Dataset entries
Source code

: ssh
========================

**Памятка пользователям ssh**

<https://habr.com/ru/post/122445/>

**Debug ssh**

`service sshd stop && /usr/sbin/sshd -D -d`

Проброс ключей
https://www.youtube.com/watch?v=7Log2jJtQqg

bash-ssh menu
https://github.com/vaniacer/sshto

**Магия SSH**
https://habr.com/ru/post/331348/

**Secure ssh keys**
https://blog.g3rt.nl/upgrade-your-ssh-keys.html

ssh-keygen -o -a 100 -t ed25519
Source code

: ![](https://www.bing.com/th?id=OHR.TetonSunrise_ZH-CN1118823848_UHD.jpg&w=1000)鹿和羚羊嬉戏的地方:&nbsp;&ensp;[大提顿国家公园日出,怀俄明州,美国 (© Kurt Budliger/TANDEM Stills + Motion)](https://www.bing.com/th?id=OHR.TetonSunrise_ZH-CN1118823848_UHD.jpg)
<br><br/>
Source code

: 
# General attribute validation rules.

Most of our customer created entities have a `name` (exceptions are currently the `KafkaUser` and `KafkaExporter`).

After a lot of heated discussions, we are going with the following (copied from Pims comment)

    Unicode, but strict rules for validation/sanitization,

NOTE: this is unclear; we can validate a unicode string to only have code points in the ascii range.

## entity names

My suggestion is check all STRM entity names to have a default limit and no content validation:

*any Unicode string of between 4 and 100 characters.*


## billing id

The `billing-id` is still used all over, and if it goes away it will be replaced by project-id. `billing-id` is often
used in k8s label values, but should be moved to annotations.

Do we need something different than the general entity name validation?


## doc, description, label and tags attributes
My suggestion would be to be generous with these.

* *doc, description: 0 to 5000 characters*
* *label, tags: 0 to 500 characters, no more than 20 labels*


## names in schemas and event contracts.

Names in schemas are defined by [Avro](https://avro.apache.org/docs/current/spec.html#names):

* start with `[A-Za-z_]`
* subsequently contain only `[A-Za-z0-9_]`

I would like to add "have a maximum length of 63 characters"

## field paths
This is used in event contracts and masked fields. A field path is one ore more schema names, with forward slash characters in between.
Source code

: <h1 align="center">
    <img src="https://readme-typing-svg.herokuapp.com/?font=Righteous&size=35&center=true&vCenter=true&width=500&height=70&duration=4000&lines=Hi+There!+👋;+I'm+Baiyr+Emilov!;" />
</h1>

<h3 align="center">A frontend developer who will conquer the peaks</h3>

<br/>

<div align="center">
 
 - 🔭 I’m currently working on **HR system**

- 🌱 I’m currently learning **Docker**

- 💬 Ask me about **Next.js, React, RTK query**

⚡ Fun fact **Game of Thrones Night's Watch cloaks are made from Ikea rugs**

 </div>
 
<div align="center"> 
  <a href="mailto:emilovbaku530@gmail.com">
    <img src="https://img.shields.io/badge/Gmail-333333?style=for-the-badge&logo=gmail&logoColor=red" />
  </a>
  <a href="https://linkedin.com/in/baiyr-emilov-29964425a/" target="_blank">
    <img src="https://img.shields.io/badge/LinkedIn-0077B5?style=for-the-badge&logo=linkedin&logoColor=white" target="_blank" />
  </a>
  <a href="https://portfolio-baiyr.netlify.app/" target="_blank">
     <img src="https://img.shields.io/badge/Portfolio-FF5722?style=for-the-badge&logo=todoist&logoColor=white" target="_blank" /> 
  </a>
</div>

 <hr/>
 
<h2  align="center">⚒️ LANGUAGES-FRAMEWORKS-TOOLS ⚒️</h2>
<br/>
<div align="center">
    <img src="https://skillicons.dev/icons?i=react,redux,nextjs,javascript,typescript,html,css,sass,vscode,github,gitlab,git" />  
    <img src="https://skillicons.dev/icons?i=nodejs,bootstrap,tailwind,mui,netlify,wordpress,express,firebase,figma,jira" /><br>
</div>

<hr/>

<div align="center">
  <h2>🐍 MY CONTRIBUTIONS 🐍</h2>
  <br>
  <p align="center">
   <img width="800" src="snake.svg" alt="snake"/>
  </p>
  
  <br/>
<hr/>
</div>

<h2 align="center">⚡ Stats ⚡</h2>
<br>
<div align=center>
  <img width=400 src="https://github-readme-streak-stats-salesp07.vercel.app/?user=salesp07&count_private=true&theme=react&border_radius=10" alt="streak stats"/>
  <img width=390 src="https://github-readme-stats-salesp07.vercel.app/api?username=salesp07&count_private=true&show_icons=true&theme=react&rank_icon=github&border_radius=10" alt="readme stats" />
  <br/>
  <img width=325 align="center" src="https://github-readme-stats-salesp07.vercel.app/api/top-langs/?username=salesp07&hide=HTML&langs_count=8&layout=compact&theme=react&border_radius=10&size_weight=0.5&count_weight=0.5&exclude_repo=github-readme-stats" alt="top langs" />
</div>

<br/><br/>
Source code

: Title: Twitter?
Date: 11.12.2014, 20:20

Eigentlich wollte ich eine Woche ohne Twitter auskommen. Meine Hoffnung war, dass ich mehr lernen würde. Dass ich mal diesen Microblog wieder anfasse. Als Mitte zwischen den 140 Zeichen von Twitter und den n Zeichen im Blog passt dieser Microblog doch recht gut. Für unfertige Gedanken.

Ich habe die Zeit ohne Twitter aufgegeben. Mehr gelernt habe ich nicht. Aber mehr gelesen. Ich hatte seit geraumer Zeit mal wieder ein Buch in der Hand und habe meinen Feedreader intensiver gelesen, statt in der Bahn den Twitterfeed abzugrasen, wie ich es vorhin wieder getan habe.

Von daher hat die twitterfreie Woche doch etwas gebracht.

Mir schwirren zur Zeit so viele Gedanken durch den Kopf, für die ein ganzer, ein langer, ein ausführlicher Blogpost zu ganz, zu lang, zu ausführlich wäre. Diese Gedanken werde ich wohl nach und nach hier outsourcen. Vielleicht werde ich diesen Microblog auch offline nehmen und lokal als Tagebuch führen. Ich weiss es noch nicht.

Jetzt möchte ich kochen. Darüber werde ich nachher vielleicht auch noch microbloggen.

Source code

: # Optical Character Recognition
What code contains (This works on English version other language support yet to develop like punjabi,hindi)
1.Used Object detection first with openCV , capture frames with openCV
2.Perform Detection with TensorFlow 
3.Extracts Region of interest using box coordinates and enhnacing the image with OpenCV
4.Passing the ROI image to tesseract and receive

> **THE PROBLEM**
Whenever a line in the entries above includes the word "tags", pull that line out.

> **RESPONSE TO THIS EXERCISE**
## doc, description, label and tags attributes
* *label, tags: 0 to 500 characters, no more than 20 labels*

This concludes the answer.